Our eyes met, both of us thinking the same thing.

Rain again.

I brushed hair away from my eyes. “But your brother wasn’t with you in the mines after the night you…” I paused, unwilling to blame him for my capture. “After the night we met.”

“No, he was in Calder by then. With Thaan.”

“How did you make it through those ten years?”

He swallowed, flicking his luminous eyes to mine. “You.”

I gave a small start. “Me?”

Pheolix rubbed the side of his chin. His mouth parted, but he didn’t immediately speak, lashes lowering as his gaze dropped to the edges of my face. He tucked the lock of hair I’d impatiently swept aside behind my ear. “After graduating from the inbetween, drones aren't allowed to speak to each other. We’d wake. Train with our fists. Mine under the mountain. Train again. Eat. And go to our rooms. Without a single word. The guards left buckets for us. Soap and toothbrushes. We’d wash the day off, and the rest of them would fall asleep. I stayed up, pretending to talk to the girl I’d stolen. Fighting against losing my mind by sharing conversations with you.”
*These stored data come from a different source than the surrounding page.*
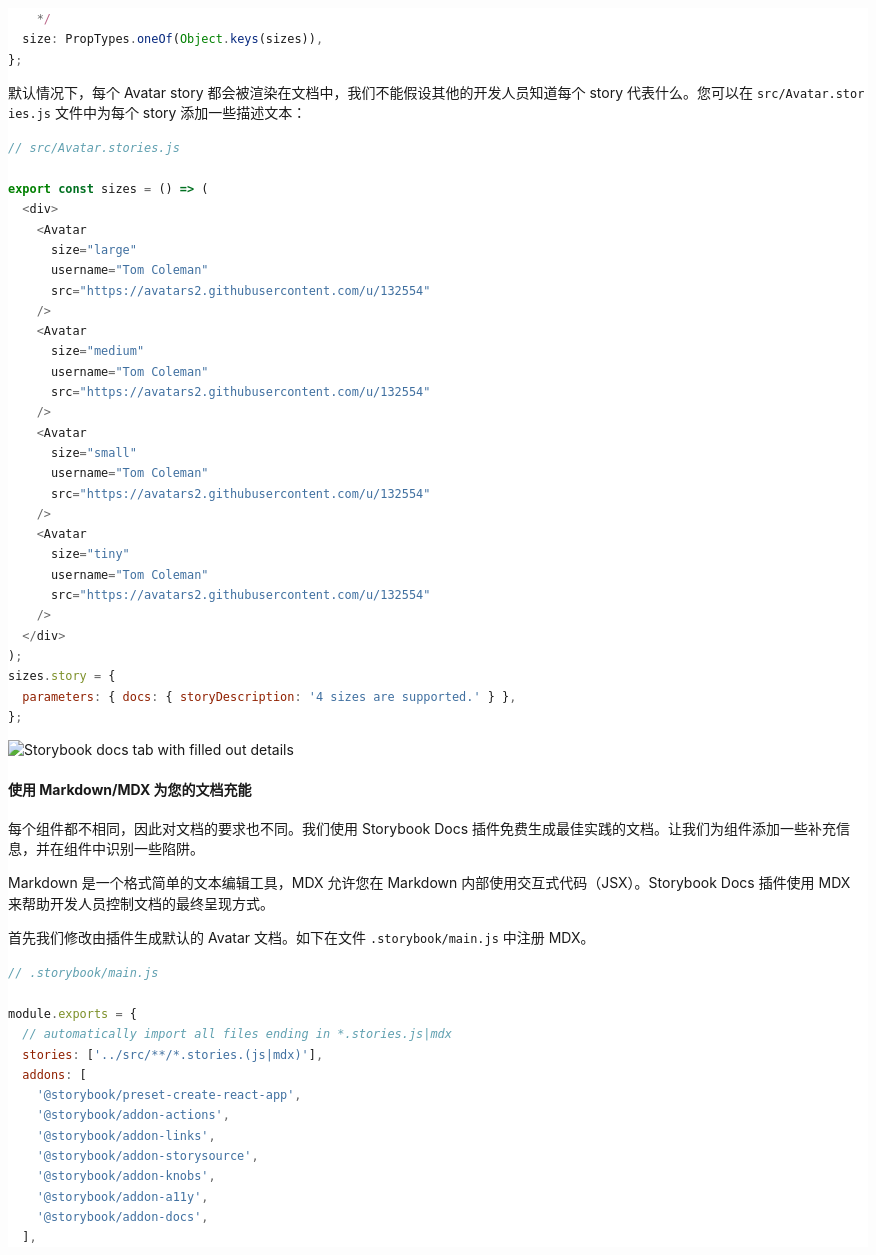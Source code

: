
 ```javascript
    */
  size: PropTypes.oneOf(Object.keys(sizes)),
};
```

默认情况下，每个 Avatar story 都会被渲染在文档中，我们不能假设其他的开发人员知道每个 story 代表什么。您可以在 `src/Avatar.stories.js` 文件中为每个 story 添加一些描述文本：

```javascript
// src/Avatar.stories.js

export const sizes = () => (
  <div>
    <Avatar
      size="large"
      username="Tom Coleman"
      src="https://avatars2.githubusercontent.com/u/132554"
    />
    <Avatar
      size="medium"
      username="Tom Coleman"
      src="https://avatars2.githubusercontent.com/u/132554"
    />
    <Avatar
      size="small"
      username="Tom Coleman"
      src="https://avatars2.githubusercontent.com/u/132554"
    />
    <Avatar
      size="tiny"
      username="Tom Coleman"
      src="https://avatars2.githubusercontent.com/u/132554"
    />
  </div>
);
sizes.story = {
  parameters: { docs: { storyDescription: '4 sizes are supported.' } },
};
```

![Storybook docs tab with filled out details](/design-systems-for-developers/storybook-docspage-expanded.png)

#### 使用 Markdown/MDX 为您的文档充能

每个组件都不相同，因此对文档的要求也不同。我们使用 Storybook Docs 插件免费生成最佳实践的文档。让我们为组件添加一些补充信息，并在组件中识别一些陷阱。

Markdown 是一个格式简单的文本编辑工具，MDX 允许您在 Markdown 内部使用交互式代码（JSX）。Storybook Docs 插件使用 MDX 来帮助开发人员控制文档的最终呈现方式。

首先我们修改由插件生成默认的 Avatar 文档。如下在文件 `.storybook/main.js` 中注册 MDX。

```javascript
// .storybook/main.js

module.exports = {
  // automatically import all files ending in *.stories.js|mdx
  stories: ['../src/**/*.stories.(js|mdx)'],
  addons: [
    '@storybook/preset-create-react-app',
    '@storybook/addon-actions',
    '@storybook/addon-links',
    '@storybook/addon-storysource',
    '@storybook/addon-knobs',
    '@storybook/addon-a11y',
    '@storybook/addon-docs',
  ],
```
I stared at him, dumbfounded. “What did you tell me?”

He sighed softly. “At first, apologies. I was sorry I’d had a hand in your abduction, but I wasn’t sorry for what I did. For breathing for you so that Thaan couldn’t. I might have stopped there, but you were so easy to talk to.” He laughed shyly. “I found myself telling you everything. Anything I could think of. Stories about my mother and brother. About growing up in Rivea. About the inbetween.”

His voice trailed away, his mind drifting elsewhere. To words spoken into the dark to a girl who wasn’t there. I shifted my weight, turning to fully face him, calling his attention back. “Thaan can't dive underwater,” I said. “But he was in Deimos’s mind when he breathed for Ceba. Her first transition was violent and cruel. And she was never the same after.”

His brows tightened, his throat constricting at the mention of their names.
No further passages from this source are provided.